The INGC said there was no access by road to Moma, Murrupula, Ribaue, Malema, Lalaua and Mecuburi because of flood damage.
However, the INGC believes the impact could have been worse, had local authorities and residents not heeded early warnings about Delfina.
It praised the "immediate actions taken by the provincial government in partnership with the civil society to assist the affected people with food and other necessary items," the INGC statement said.
Work was already underway on re-establishing road access using provincial financial resources (about US $2,100). About US $4,200 had been made available from the disaster contingency fund and the central government had allocated US $42,000 towards emergency efforts in the affected areas.
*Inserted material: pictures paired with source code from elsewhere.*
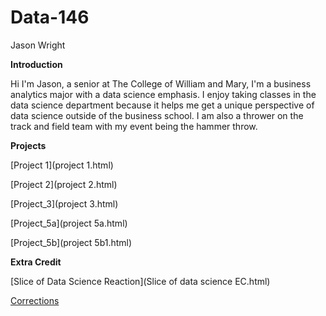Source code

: # Data-146

Jason Wright 

**Introduction**

Hi I'm Jason, a senior at The College of William and Mary, I'm a business analytics major with a data science emphasis. I enjoy taking classes 
in the data science department because it helps me get a unique perspective of data science outside of the business school. I am also a thrower on the track and field 
team with my event being the hammer throw.

**Projects**

[Project 1](project 1.html)

[Project 2](project 2.html)

[Project_3](project 3.html)

[Project_5a](project 5a.html)

[Project_5b](project 5b1.html)

**Extra Credit** 

[Slice of Data Science Reaction](Slice of data science EC.html)

[Corrections](corrections.html)
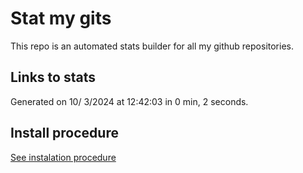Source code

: # Stat my gits

This repo is an automated stats builder for all my github repositories.

## Links to stats


Generated on 10/ 3/2024 at 12:42:03 in 0 min, 2 seconds.

## Install procedure

[See instalation procedure](./src/install.md)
"Similar humanitarian aid efforts are taking place in Zambezia, where 200 million meticais [about US $8,400] and various relief items were made available under the contingency plan to immediately assist the 1,800 affected people [in that province]," the INGC added.
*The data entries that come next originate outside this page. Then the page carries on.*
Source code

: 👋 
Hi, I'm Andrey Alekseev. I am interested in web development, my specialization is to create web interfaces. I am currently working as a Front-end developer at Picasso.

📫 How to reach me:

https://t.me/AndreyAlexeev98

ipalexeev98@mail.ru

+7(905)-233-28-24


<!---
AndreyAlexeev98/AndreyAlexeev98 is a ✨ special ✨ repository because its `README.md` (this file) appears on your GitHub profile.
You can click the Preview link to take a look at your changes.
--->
Provincial governments foresaw "a rapid normalisation of the situation".
"The rivers are again going back to normal levels," INGC spokesman Rogeria Manguele told IRIN. He added that among relief equipment dispatched to the provinces by the government were four small boats and a helicopter, which would be used for conducting aerial assessments of the situation.
Meanwhile, IRIN has learnt that the Mozambican Red Cross - which had been conducting emergency preparedness training workshops in these provinces during 2002 - was mobilising volunteers and establishing a capacity to respond to outbreaks of cholera, should this be necessary.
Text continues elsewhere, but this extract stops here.